The plans, interpreted as further monetary easing by the region's most dovish central bank, initially weakened the forint to seven-month lows at 314.2.
But the sell-off got reversed as the plans led to a buying of government bonds, which pushed the middle and the end of their yield curve to record lows last week.
"Data on foreigners' bond holding comes with a few days of delay," one Budapest-based trader said.
"The data to be published this week could show a rise to above 3.6 trillion forints (from 3.56 trillion forints)," the trader added.
Hungarian bond yields changed little from Friday's fixing, with 10-year papers trading at 2.05 percent.

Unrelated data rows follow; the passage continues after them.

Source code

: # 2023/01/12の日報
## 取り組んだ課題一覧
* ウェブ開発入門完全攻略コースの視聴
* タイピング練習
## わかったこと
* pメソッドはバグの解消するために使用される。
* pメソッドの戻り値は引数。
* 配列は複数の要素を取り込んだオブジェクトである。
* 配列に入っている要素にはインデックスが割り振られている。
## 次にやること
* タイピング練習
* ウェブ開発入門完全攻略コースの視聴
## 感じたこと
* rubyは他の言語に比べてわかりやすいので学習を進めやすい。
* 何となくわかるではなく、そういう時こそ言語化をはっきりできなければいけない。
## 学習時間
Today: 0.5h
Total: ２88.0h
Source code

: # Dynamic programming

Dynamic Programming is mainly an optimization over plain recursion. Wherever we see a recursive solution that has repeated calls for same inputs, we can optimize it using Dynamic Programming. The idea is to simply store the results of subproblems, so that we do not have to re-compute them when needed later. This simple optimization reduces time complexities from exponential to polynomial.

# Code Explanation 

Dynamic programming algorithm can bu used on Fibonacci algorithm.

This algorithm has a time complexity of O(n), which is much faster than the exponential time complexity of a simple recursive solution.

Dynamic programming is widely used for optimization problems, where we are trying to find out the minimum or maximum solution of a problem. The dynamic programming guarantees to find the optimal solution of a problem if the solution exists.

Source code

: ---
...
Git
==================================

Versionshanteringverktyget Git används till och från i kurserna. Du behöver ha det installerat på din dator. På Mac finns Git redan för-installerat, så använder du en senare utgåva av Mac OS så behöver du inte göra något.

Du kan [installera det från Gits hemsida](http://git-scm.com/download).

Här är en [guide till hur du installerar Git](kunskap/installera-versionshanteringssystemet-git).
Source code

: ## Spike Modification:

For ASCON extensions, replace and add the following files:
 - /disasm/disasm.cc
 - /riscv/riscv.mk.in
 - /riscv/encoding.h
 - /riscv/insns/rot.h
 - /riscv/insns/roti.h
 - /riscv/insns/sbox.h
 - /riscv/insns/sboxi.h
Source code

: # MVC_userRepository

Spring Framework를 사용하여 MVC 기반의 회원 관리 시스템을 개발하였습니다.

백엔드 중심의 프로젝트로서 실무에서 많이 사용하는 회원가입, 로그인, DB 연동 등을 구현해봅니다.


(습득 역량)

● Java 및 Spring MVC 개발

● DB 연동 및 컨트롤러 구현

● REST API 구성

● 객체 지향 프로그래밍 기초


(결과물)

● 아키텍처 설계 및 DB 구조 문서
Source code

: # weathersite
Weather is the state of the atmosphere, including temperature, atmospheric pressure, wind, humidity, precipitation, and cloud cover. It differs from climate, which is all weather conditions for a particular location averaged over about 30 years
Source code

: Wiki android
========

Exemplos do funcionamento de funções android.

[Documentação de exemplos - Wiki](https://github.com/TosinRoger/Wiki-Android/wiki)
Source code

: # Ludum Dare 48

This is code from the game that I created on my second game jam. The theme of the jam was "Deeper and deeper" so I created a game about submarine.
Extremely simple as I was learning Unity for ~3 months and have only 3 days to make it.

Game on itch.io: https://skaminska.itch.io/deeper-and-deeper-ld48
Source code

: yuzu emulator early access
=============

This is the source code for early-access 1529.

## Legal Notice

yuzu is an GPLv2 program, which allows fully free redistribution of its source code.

Central European currencies had support from recent strong economic data from Germany, the region's main export market.
Germany's Social Democrats's agreement to hold talks with Angela Merkel on renewing their outgoing coalition government was viewed positively.
"In theory, it is good if Germany has a stable government... though I am not sure that this is what is actually driving the forint," said Erste analyst Orsolya Nyeste.
Another Budapest-based trader said some investors reversed forint buying as the market digested the NBH announcements.
"It is still a long time until the NBH programmes start, and their market impact remains to be seen," the trader said.
The NBH's loose policy stands in contrast with a shift towards hawkish bias in the region, and that remains a negative factor for the forint, Nyeste said.
Polish central banker Eryk Lon, however, told state news agency PAP that fresh economic forecasts increased the chances of interest rates remaining stable for at least the next 12 months.
Elsewhere, the Serbian central bank lifted the dinar to 119.31 against the euro from 12-week lows at 119.72, by selling euros in the market.
The dinar had been weakened in the past weeks by demand for euros due to the issue of Serbia's first savings bonds, partly denominated in euro.